I need to compose an email saying no to £12,000 from my mother.
My mother has 'lent' my golden child sibling and his wife this amount to put a deposit down on a house. They have to pay it back within two years (apparently) and then she will offer it up to myself and my fiancé. We earn good money (I think anyway) but we live in London, so even though we're saving, it will take literally years to get our deposit together.
Backstory is, my mum is horrible to me. She has excluded me from holidays and family events for not behaving as she wished me to (not anything I can even out my finger on, she'd just do it) dolled out endless criticism and no praise, practically ignored me when I was anorexic and left me to sort myself out, and has just generally been awful unless I toe her imaginary and ever changing line.
Gradually though, it's got much better because she doesn't have much control over me. I've accepted she'll never be the mum I want so I've given up lapping every crumb she throws my way, I don't need her money as I have my own, and haven't lived at home for ten years. I'm still sad deep down inside but I've generally been pretty happy to get on with my life with her at a distance.

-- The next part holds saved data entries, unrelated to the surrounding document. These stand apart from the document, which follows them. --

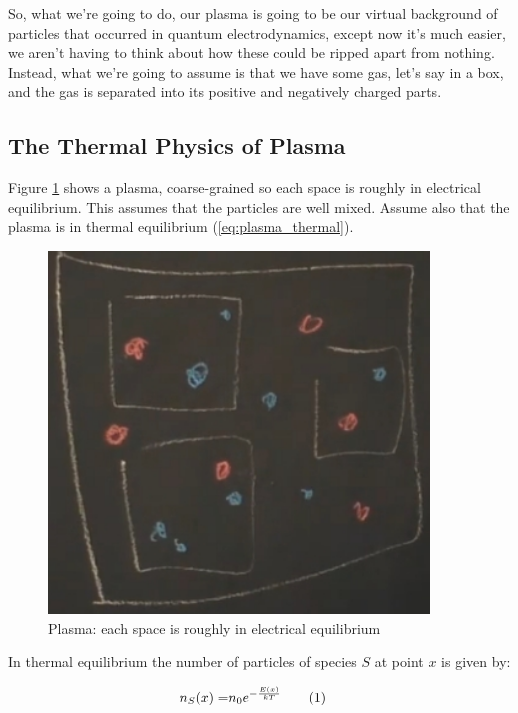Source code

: \documentclass[]{article}
\newcommand\numberthis{\addtocounter{equation}{1}\tag{\theequation}}
\begin{document}
So, what we're going to do, our plasma is going to be our virtual background of particles
that occurred in quantum electrodynamics, except now it's much easier, we aren't having to think about how these could be ripped apart from nothing.
Instead, what we're going to assume is that we have some gas, let's say in a box, and the gas is separated into its positive and negatively charged parts.

\subsection{The Thermal Physics of Plasma}

Figure \ref{fig:plasma} shows a plasma, coarse-grained so each space is roughly in electrical equilibrium. This assumes that the particles are well mixed. Assume also that the plasma is in thermal equilibrium (\ref{eq:plasma_thermal}).
\begin{figure}[H]
	\caption{Plasma: each space is roughly in electrical equilibrium}\label{fig:plasma}
	\includegraphics[width=0.9\textwidth]{plasma}
\end{figure}

In thermal equilibrium the number of particles of species $S$ at point $x$ is given by:

\begin{align*}
	n_S(x)=&n_0 e^{- \frac{E(x)}{kT}}  \numberthis \label{eq:plasma_thermal}
\end{align*}
\end{document}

She has sent an email to me today asking me to provide a payment plan and evidence of our earnings should we go ahead and 'accept' her offer of this money. And it WOULD make a huge difference, as we'd stop renting and be ready to buy in possibly 2/3 years rather than 4/5. Also we are 33 so would probably like to get on with trying for a baby in a couple of years.
Anyway since then I've felt like I'm on the verge of a panic attack. Knotted stomach, dry mouth and sweaty palms....and that's l think because of the way she's dangling something over me again to exert some control. If I don't behave in the way she wants me to she'll use it against me or withdraw it completely, at a crucial stage, or threaten to, I know she will. It's our wedding next year and i don't even want her anywhere near me while getting ready or on the top table as she will make me feel meek and shy and shit basically.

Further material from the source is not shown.